**Task requirements**. Take every line in the entries that includes the word "custom" and copy it.

(Data entries)
◇ ◇ ◇ ◇ ◇ ◇ ◇

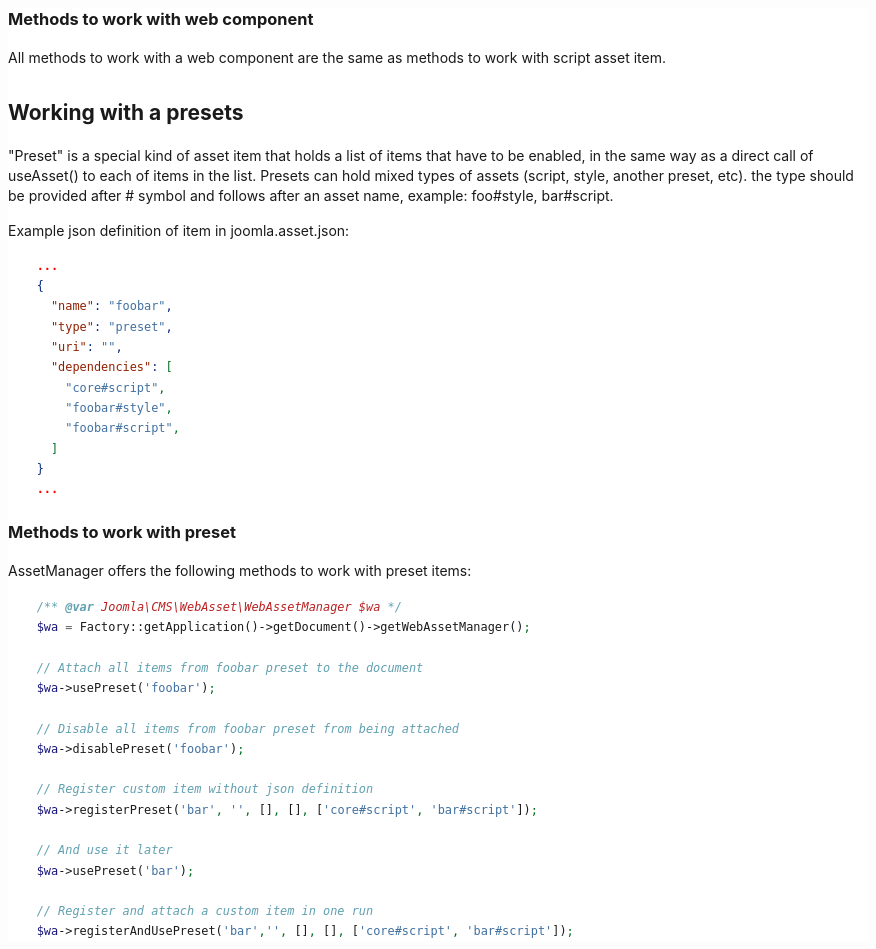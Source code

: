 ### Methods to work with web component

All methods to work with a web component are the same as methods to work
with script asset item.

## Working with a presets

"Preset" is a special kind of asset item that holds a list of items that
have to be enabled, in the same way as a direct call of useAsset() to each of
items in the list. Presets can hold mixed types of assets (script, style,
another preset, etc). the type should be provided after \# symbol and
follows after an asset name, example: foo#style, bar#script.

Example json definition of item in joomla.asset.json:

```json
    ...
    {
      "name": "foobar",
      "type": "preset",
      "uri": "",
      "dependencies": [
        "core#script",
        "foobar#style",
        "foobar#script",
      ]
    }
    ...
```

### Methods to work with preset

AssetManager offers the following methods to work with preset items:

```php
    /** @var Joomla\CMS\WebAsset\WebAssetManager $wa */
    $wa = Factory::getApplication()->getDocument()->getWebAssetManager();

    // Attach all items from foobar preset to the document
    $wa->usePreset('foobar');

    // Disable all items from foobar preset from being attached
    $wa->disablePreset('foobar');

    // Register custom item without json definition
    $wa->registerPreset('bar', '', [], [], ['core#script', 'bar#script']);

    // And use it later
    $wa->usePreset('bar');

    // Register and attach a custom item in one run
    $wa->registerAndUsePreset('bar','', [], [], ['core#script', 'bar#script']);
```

◇ ◇ ◇ ◇ ◇ ◇ ◇

**Answer section**.
    // Register custom item without json definition
    // Register and attach a custom item in one run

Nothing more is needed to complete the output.